# EXERCISE DIRECTIONS
Should a line below contain the word "child", report it.

Stored data entries:
- - - - -
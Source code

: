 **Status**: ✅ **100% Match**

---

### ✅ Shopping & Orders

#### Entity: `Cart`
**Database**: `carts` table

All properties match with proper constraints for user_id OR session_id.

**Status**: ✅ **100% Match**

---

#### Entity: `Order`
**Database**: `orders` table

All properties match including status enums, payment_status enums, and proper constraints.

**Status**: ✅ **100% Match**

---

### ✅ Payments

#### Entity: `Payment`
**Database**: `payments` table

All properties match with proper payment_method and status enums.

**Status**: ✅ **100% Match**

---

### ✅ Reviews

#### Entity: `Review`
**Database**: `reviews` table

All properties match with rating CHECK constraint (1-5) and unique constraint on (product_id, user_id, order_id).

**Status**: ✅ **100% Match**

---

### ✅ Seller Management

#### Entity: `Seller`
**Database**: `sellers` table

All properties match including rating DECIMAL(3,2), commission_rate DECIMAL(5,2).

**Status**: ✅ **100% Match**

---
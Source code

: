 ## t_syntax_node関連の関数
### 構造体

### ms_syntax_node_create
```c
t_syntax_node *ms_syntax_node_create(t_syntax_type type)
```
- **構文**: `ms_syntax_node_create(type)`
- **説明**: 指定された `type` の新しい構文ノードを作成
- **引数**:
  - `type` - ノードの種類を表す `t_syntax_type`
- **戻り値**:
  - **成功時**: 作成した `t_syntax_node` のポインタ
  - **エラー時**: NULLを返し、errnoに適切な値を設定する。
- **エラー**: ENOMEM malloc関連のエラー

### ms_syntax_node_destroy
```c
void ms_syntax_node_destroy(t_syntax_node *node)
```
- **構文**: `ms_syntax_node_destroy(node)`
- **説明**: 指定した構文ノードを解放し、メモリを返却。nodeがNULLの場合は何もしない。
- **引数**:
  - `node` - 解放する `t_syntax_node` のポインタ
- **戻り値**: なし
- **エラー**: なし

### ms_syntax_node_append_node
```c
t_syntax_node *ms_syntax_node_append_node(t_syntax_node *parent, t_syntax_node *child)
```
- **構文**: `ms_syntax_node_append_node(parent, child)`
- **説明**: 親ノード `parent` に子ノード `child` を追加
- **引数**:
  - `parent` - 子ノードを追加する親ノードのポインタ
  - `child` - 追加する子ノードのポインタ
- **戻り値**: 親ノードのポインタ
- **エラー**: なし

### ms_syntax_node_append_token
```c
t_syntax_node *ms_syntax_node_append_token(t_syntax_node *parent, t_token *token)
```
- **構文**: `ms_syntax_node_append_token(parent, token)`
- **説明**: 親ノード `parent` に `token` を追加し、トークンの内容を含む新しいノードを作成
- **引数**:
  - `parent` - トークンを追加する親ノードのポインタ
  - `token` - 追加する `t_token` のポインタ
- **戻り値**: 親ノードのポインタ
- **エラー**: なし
- - - - -
# EXERCISE SOLUTION
t_syntax_node *ms_syntax_node_append_node(t_syntax_node *parent, t_syntax_node *child)
- **構文**: `ms_syntax_node_append_node(parent, child)`
- **説明**: 親ノード `parent` に子ノード `child` を追加
  - `child` - 追加する子ノードのポインタ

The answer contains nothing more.